BRIEF.
Restate all of the entries exactly, each line as it stands.

== Segment start ==

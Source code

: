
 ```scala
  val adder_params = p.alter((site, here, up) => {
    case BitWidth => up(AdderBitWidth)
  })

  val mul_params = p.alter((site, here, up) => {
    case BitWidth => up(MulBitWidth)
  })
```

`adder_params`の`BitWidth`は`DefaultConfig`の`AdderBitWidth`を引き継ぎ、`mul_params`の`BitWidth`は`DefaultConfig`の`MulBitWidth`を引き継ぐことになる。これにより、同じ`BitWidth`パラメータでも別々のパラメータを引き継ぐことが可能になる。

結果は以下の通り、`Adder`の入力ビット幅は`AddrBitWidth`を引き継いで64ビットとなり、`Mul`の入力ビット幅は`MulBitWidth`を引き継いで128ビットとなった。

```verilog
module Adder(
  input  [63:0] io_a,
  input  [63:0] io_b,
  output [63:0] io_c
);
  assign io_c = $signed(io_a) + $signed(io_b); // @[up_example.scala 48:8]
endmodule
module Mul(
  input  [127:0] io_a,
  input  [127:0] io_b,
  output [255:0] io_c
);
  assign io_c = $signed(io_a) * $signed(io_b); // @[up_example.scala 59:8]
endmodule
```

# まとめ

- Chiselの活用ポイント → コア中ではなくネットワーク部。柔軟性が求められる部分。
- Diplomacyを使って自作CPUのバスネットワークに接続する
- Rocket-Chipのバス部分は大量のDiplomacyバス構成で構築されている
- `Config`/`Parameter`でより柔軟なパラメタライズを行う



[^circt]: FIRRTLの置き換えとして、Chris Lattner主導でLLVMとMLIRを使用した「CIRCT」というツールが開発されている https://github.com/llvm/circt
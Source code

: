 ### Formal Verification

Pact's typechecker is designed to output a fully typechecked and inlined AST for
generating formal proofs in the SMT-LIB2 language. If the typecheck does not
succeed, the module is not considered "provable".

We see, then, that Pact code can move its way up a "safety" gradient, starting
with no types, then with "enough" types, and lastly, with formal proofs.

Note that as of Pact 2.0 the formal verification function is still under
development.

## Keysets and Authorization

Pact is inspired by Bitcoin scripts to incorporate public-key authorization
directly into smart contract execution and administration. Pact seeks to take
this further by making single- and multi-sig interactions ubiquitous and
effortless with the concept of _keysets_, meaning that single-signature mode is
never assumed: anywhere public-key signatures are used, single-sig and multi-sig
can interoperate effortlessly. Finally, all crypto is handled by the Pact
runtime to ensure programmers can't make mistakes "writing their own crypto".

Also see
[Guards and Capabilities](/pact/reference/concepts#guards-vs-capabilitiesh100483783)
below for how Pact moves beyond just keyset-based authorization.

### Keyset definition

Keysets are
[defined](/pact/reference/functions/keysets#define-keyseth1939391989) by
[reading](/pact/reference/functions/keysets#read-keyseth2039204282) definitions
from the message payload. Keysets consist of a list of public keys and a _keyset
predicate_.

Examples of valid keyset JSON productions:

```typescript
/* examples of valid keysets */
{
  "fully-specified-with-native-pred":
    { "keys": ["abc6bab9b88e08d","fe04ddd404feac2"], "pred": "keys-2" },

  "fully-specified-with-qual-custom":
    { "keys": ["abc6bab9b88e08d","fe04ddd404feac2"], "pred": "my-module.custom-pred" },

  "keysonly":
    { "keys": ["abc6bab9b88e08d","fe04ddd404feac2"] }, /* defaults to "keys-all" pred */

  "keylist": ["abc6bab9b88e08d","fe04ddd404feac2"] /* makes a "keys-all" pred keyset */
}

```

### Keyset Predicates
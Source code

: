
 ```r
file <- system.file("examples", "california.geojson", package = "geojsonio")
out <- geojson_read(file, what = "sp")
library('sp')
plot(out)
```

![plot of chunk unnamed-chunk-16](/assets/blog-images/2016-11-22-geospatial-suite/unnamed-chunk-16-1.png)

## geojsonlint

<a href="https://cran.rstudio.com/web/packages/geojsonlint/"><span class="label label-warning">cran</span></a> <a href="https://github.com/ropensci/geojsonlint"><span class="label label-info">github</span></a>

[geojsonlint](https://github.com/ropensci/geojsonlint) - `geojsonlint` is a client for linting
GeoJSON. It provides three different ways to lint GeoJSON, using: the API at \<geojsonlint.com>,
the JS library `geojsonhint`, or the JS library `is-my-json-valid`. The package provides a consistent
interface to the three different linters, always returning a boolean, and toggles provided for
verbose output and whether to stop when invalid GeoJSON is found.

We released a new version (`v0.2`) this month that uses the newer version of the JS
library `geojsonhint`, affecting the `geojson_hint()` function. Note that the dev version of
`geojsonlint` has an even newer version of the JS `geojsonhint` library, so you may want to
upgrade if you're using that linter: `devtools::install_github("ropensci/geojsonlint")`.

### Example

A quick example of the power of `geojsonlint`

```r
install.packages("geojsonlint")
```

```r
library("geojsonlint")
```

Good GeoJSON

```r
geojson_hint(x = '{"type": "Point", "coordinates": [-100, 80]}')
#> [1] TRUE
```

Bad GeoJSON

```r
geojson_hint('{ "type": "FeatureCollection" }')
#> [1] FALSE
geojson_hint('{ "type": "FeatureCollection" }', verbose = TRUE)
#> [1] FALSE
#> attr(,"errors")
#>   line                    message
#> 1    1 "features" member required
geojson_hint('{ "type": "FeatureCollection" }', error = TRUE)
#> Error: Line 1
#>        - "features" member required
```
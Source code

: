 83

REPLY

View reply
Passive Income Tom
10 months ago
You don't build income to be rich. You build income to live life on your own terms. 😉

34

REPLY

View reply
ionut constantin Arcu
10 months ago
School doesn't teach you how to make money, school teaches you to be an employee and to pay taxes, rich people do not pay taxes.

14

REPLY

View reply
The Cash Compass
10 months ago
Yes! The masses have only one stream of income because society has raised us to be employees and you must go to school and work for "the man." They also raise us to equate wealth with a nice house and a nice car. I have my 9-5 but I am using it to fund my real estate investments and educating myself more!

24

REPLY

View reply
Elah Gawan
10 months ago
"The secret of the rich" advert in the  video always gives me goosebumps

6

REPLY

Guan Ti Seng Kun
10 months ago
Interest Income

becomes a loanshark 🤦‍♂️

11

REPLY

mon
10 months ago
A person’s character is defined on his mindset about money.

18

== Segment end ==

RESPONSE FOR THIS EXERCISE.
Source code

:
 ```scala
  val adder_params = p.alter((site, here, up) => {
    case BitWidth => up(AdderBitWidth)
  })

  val mul_params = p.alter((site, here, up) => {
    case BitWidth => up(MulBitWidth)
  })
```

`adder_params`の`BitWidth`は`DefaultConfig`の`AdderBitWidth`を引き継ぎ、`mul_params`の`BitWidth`は`DefaultConfig`の`MulBitWidth`を引き継ぐことになる。これにより、同じ`BitWidth`パラメータでも別々のパラメータを引き継ぐことが可能になる。

結果は以下の通り、`Adder`の入力ビット幅は`AddrBitWidth`を引き継いで64ビットとなり、`Mul`の入力ビット幅は`MulBitWidth`を引き継いで128ビットとなった。

```verilog
module Adder(
  input  [63:0] io_a,
  input  [63:0] io_b,
  output [63:0] io_c
);
  assign io_c = $signed(io_a) + $signed(io_b); // @[up_example.scala 48:8]
endmodule
module Mul(
  input  [127:0] io_a,
  input  [127:0] io_b,
  output [255:0] io_c
);
  assign io_c = $signed(io_a) * $signed(io_b); // @[up_example.scala 59:8]
endmodule
```

# まとめ

- Chiselの活用ポイント → コア中ではなくネットワーク部。柔軟性が求められる部分。
- Diplomacyを使って自作CPUのバスネットワークに接続する
- Rocket-Chipのバス部分は大量のDiplomacyバス構成で構築されている
- `Config`/`Parameter`でより柔軟なパラメタライズを行う



[^circt]: FIRRTLの置き換えとして、Chris Lattner主導でLLVMとMLIRを使用した「CIRCT」というツールが開発されている https://github.com/llvm/circt
Source code

: ### Formal Verification

Pact's typechecker is designed to output a fully typechecked and inlined AST for
generating formal proofs in the SMT-LIB2 language. If the typecheck does not
succeed, the module is not considered "provable".

We see, then, that Pact code can move its way up a "safety" gradient, starting
with no types, then with "enough" types, and lastly, with formal proofs.

Note that as of Pact 2.0 the formal verification function is still under
development.

## Keysets and Authorization

Pact is inspired by Bitcoin scripts to incorporate public-key authorization
directly into smart contract execution and administration. Pact seeks to take
this further by making single- and multi-sig interactions ubiquitous and
effortless with the concept of _keysets_, meaning that single-signature mode is
never assumed: anywhere public-key signatures are used, single-sig and multi-sig
can interoperate effortlessly. Finally, all crypto is handled by the Pact
runtime to ensure programmers can't make mistakes "writing their own crypto".

Also see
[Guards and Capabilities](/pact/reference/concepts#guards-vs-capabilitiesh100483783)
below for how Pact moves beyond just keyset-based authorization.

### Keyset definition

Keysets are
[defined](/pact/reference/functions/keysets#define-keyseth1939391989) by
[reading](/pact/reference/functions/keysets#read-keyseth2039204282) definitions
from the message payload. Keysets consist of a list of public keys and a _keyset
predicate_.

Examples of valid keyset JSON productions:

```typescript
/* examples of valid keysets */
{
  "fully-specified-with-native-pred":
    { "keys": ["abc6bab9b88e08d","fe04ddd404feac2"], "pred": "keys-2" },

  "fully-specified-with-qual-custom":
    { "keys": ["abc6bab9b88e08d","fe04ddd404feac2"], "pred": "my-module.custom-pred" },

  "keysonly":
    { "keys": ["abc6bab9b88e08d","fe04ddd404feac2"] }, /* defaults to "keys-all" pred */

  "keylist": ["abc6bab9b88e08d","fe04ddd404feac2"] /* makes a "keys-all" pred keyset */
}

```

### Keyset Predicates
Source code

:
 ```r
file <- system.file("examples", "california.geojson", package = "geojsonio")
out <- geojson_read(file, what = "sp")
library('sp')
plot(out)
```

![plot of chunk unnamed-chunk-16](/assets/blog-images/2016-11-22-geospatial-suite/unnamed-chunk-16-1.png)

## geojsonlint

<a href="https://cran.rstudio.com/web/packages/geojsonlint/"><span class="label label-warning">cran</span></a> <a href="https://github.com/ropensci/geojsonlint"><span class="label label-info">github</span></a>

[geojsonlint](https://github.com/ropensci/geojsonlint) - `geojsonlint` is a client for linting
GeoJSON. It provides three different ways to lint GeoJSON, using: the API at \<geojsonlint.com>,
the JS library `geojsonhint`, or the JS library `is-my-json-valid`. The package provides a consistent
interface to the three different linters, always returning a boolean, and toggles provided for
verbose output and whether to stop when invalid GeoJSON is found.

We released a new version (`v0.2`) this month that uses the newer version of the JS
library `geojsonhint`, affecting the `geojson_hint()` function. Note that the dev version of
`geojsonlint` has an even newer version of the JS `geojsonhint` library, so you may want to
upgrade if you're using that linter: `devtools::install_github("ropensci/geojsonlint")`.

### Example

A quick example of the power of `geojsonlint`

```r
install.packages("geojsonlint")
```

```r
library("geojsonlint")
```

Good GeoJSON

```r
geojson_hint(x = '{"type": "Point", "coordinates": [-100, 80]}')
#> [1] TRUE
```

Bad GeoJSON

```r
geojson_hint('{ "type": "FeatureCollection" }')
#> [1] FALSE
geojson_hint('{ "type": "FeatureCollection" }', verbose = TRUE)
#> [1] FALSE
#> attr(,"errors")
#>   line                    message
#> 1    1 "features" member required
geojson_hint('{ "type": "FeatureCollection" }', error = TRUE)
#> Error: Line 1
#>        - "features" member required
```
Source code

: 83

REPLY

View reply
Passive Income Tom
10 months ago
You don't build income to be rich. You build income to live life on your own terms. 😉

34

REPLY

View reply
ionut constantin Arcu
10 months ago
School doesn't teach you how to make money, school teaches you to be an employee and to pay taxes, rich people do not pay taxes.

14

REPLY

View reply
The Cash Compass
10 months ago
Yes! The masses have only one stream of income because society has raised us to be employees and you must go to school and work for "the man." They also raise us to equate wealth with a nice house and a nice car. I have my 9-5 but I am using it to fund my real estate investments and educating myself more!

24

REPLY

View reply
Elah Gawan
10 months ago
"The secret of the rich" advert in the  video always gives me goosebumps

6

REPLY

Guan Ti Seng Kun
10 months ago
Interest Income

becomes a loanshark 🤦‍♂️

11

REPLY

mon
10 months ago
A person’s character is defined on his mindset about money.

18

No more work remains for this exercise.